The mayor and Pete Parker had been long time friends. To my understanding Mayor Ryland was like an uncle to Polly, but my uncle never patted me like that. There was a rumor running around the women’s social circles about an affair between the two. My ick factor shot up just thinking about it. But I’d thought it was just a rumor, like most small-town gossip.

Mayor Ryland was debonair and fit for a man in his sixties. His black hair was slicked back, his strong jaw tensed. When he started running, dying his hair black, and growing the goatee along with a lot of manscaping, the rumor started that he was sleeping with Polly Parker. Seeing them firsthand, clinging together, I wouldn’t doubt it.

“Thank you for your interest, Mayor, but if you don’t mind stepping outside, this is a crime scene.” I spoke in a calm, matter-of-fact tone. “And when Pete gets here, you can tell him we will send Polly out when we are finished questioning her.”

“Kenni, surely you can understand Polly has been through an ordeal here.” Chance’s hand moved slowly up and down Polly’s back.

Finn, who’d been quietly observing while I questioned Polly, looked at me. Our eyes met with amusement. I was used to the small-town politics and how people protected their own at any level.

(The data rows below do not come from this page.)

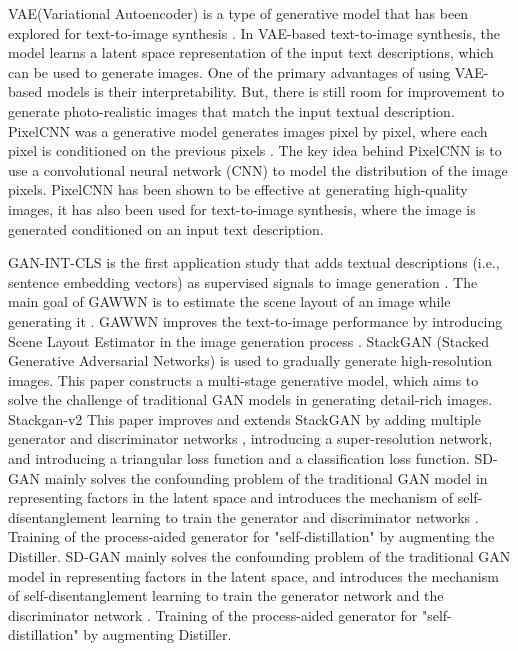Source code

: \documentclass[runningheads, orivec]{llncs}
\begin{document}
VAE(Variational Autoencoder) is a type of generative model that has been explored for text-to-image synthesis \cite{kingma2013auto}. In VAE-based text-to-image synthesis, the model learns a latent space representation of the input text descriptions, which can be used to generate images. One of the primary advantages of using VAE-based models is their interpretability. But, there is still room for improvement to generate photo-realistic images that match the input textual description. PixelCNN was a generative model generates images pixel by pixel, where each pixel is conditioned on the previous pixels \cite{van2016conditional}. The key idea behind PixelCNN is to use a convolutional neural network (CNN) to model the distribution of the image pixels. PixelCNN has been shown to be effective at generating high-quality images, it has also been used for text-to-image synthesis, where the image is generated conditioned on an input text description.

GAN-INT-CLS is the first application study that adds textual descriptions (i.e., sentence embedding vectors) as supervised signals to image generation \cite{reed2016generative}. The main goal of GAWWN is to estimate the scene layout of an image while generating it \cite{reed2016learning}. GAWWN improves the text-to-image performance by introducing Scene Layout Estimator in the image generation process \cite{zhang2017stackgan}. StackGAN (Stacked Generative Adversarial Networks) is used to gradually generate high-resolution images. This paper constructs a multi-stage generative model, which aims to solve the challenge of traditional GAN models in generating detail-rich images. Stackgan-v2 This paper improves and extends StackGAN by adding multiple generator and discriminator networks \cite{zhang2018stackgan++}, introducing a super-resolution network, and introducing a triangular loss function and a classification loss function. SD-GAN mainly solves the confounding problem of the traditional GAN model in representing factors in the latent space and introduces the mechanism of self-disentanglement learning to train the generator and discriminator networks \cite{yin2019semantics}. Training of the process-aided generator for "self-distillation" by augmenting the Distiller. SD-GAN mainly solves the confounding problem of the traditional GAN model in representing factors in the latent space, and introduces the mechanism of self-disentanglement learning to train the generator network and the discriminator network \cite{zhu2019dm}. Training of the process-aided generator for "self-distillation" by augmenting Distiller. 
\vspace{-10pt}
\end{document}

“I guess you need to listen to Sheriff Lowry.” He let go of Polly, giving her a “be a good girl” nod before slamming the front door of White’s behind him.

“I’m going to go in the back and see if anything jumps out at me.” Finn stepped in the back room.

I waited a few seconds to collect my thoughts and take a few deep breaths before I continued my line of questioning with Polly.

“Why were you here today?” I asked. Polly didn’t own the place, Viola White did, and Viola was rarely one to miss a day at the store.

“I’m filling in for Mrs. White because she has a terrible head cold.” The southern charm dripped out of Polly’s mouth like honey. Polly bit the corner of her mouth. She shook her finger at me. “Mrs. White said she’d gone to see if she could get an appointment with Doc Walton, which was how I found out about Doc Walton, you know.” She ran her skinny finger across her neck.

I was not entertained. “Keep going,” I said flatly.

“There were no visible signs of a break-in, so I entered. I had to even use my key.” She gestured to the counter. “Then I came in to put my purse up and saw this.” She pointed to the broken cases and the floor with the spray-painted mural.

“Just like the movies.” Polly sighed slowly. “Then I immediately called 911.”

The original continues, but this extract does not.